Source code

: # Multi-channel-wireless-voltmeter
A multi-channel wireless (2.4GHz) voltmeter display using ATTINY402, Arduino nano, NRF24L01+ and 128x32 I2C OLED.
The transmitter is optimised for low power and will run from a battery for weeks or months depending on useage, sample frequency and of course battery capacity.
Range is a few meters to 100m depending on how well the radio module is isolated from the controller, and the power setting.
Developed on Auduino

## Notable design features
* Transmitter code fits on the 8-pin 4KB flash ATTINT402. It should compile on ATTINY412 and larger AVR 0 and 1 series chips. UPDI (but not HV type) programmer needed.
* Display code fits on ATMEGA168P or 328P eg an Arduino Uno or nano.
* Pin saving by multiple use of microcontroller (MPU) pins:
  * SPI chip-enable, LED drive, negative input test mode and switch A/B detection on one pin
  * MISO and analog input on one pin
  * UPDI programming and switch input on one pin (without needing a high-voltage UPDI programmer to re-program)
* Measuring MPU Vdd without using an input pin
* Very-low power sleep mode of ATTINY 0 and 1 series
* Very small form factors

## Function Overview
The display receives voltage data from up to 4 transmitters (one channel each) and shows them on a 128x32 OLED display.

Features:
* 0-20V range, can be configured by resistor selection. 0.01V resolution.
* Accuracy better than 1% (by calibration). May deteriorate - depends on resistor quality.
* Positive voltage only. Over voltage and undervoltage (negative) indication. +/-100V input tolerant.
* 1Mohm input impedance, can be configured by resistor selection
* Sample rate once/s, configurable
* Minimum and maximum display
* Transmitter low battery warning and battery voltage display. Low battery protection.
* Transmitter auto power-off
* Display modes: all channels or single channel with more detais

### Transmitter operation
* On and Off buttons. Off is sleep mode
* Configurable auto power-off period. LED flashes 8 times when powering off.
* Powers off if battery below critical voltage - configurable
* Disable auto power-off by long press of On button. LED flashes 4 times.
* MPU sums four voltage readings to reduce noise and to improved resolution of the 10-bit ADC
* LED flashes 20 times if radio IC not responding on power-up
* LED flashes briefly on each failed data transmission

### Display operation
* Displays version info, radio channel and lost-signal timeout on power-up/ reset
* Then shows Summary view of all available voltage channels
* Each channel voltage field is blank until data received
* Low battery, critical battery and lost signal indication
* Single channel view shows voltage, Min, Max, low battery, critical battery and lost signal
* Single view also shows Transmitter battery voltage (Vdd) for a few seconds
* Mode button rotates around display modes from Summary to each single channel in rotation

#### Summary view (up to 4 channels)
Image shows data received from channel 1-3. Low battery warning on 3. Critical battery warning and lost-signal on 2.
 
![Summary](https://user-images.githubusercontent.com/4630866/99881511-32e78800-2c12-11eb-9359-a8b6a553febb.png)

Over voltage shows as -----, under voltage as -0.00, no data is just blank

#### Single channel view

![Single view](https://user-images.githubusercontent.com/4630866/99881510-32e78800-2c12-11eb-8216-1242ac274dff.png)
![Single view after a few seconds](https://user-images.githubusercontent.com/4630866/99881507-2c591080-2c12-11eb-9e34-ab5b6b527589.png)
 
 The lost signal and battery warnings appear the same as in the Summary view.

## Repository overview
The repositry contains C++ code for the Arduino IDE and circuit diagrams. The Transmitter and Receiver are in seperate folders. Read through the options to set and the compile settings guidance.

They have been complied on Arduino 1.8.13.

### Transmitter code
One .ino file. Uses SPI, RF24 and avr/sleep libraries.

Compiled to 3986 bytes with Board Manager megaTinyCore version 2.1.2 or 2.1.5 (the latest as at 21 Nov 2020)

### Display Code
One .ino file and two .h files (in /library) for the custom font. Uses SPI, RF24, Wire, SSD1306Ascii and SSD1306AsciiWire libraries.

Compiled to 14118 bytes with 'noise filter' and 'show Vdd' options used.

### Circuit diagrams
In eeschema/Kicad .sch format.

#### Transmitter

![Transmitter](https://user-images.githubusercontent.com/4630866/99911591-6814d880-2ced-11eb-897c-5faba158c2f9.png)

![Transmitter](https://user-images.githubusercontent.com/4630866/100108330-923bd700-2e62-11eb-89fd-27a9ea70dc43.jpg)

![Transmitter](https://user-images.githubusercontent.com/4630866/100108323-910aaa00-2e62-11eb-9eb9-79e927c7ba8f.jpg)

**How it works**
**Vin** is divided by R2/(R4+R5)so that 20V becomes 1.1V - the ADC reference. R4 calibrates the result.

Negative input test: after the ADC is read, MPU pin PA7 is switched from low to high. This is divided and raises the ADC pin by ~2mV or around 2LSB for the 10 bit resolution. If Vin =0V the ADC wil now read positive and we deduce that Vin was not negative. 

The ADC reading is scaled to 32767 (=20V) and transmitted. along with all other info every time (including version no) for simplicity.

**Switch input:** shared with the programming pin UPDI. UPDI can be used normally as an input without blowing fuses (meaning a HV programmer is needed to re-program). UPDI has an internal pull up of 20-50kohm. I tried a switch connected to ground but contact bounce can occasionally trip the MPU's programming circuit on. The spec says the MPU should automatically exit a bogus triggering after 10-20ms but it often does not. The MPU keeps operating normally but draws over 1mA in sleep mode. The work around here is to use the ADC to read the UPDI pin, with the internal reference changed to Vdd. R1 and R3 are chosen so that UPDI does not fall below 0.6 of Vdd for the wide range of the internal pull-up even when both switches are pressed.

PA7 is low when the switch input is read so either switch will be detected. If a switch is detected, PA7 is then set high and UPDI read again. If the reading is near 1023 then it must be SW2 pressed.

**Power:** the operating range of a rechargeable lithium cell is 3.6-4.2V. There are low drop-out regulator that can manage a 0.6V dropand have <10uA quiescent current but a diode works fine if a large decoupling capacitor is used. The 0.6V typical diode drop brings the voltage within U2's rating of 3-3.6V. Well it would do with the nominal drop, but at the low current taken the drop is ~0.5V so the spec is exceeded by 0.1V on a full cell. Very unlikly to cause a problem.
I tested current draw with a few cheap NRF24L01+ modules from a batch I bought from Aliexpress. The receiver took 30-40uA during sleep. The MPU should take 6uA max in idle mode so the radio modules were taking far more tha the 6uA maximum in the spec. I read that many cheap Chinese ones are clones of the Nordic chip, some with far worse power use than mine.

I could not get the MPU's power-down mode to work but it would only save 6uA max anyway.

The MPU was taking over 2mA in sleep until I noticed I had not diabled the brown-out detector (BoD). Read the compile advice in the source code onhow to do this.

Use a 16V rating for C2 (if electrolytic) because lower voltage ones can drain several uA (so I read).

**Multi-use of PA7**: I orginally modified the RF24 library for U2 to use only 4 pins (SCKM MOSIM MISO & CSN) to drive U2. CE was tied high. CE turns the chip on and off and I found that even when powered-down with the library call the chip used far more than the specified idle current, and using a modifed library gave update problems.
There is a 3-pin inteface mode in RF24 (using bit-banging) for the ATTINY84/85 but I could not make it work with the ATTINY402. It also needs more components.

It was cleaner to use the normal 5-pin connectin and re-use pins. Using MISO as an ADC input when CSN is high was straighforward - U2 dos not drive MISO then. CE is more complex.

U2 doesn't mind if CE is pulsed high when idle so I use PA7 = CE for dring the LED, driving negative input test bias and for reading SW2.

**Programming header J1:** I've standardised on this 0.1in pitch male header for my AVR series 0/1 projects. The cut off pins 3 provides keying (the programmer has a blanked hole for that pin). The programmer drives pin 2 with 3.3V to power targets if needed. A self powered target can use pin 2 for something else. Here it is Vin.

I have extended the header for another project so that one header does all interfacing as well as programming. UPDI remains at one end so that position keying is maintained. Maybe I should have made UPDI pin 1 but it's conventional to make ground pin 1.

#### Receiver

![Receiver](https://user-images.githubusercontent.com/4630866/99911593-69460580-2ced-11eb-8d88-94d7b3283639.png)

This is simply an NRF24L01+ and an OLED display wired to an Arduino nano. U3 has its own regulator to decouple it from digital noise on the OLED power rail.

○ ○ ○ ○ ○ ○ ○

* _Task description_
Print only what lies in the material above starting at the line with "PA7 is low when" and ending at the line with "It was cleaner", every line exactly as given.

* _Reply to the exercise_
PA7 is low when the switch input is read so either switch will be detected. If a switch is detected, PA7 is then set high and UPDI read again. If the reading is near 1023 then it must be SW2 pressed.

**Power:** the operating range of a rechargeable lithium cell is 3.6-4.2V. There are low drop-out regulator that can manage a 0.6V dropand have <10uA quiescent current but a diode works fine if a large decoupling capacitor is used. The 0.6V typical diode drop brings the voltage within U2's rating of 3-3.6V. Well it would do with the nominal drop, but at the low current taken the drop is ~0.5V so the spec is exceeded by 0.1V on a full cell. Very unlikly to cause a problem.
I tested current draw with a few cheap NRF24L01+ modules from a batch I bought from Aliexpress. The receiver took 30-40uA during sleep. The MPU should take 6uA max in idle mode so the radio modules were taking far more tha the 6uA maximum in the spec. I read that many cheap Chinese ones are clones of the Nordic chip, some with far worse power use than mine.

I could not get the MPU's power-down mode to work but it would only save 6uA max anyway.

The MPU was taking over 2mA in sleep until I noticed I had not diabled the brown-out detector (BoD). Read the compile advice in the source code onhow to do this.

Use a 16V rating for C2 (if electrolytic) because lower voltage ones can drain several uA (so I read).

**Multi-use of PA7**: I orginally modified the RF24 library for U2 to use only 4 pins (SCKM MOSIM MISO & CSN) to drive U2. CE was tied high. CE turns the chip on and off and I found that even when powered-down with the library call the chip used far more than the specified idle current, and using a modifed library gave update problems.
There is a 3-pin inteface mode in RF24 (using bit-banging) for the ATTINY84/85 but I could not make it work with the ATTINY402. It also needs more components.

It was cleaner to use the normal 5-pin connectin and re-use pins. Using MISO as an ADC input when CSN is high was straighforward - U2 dos not drive MISO then. CE is more complex.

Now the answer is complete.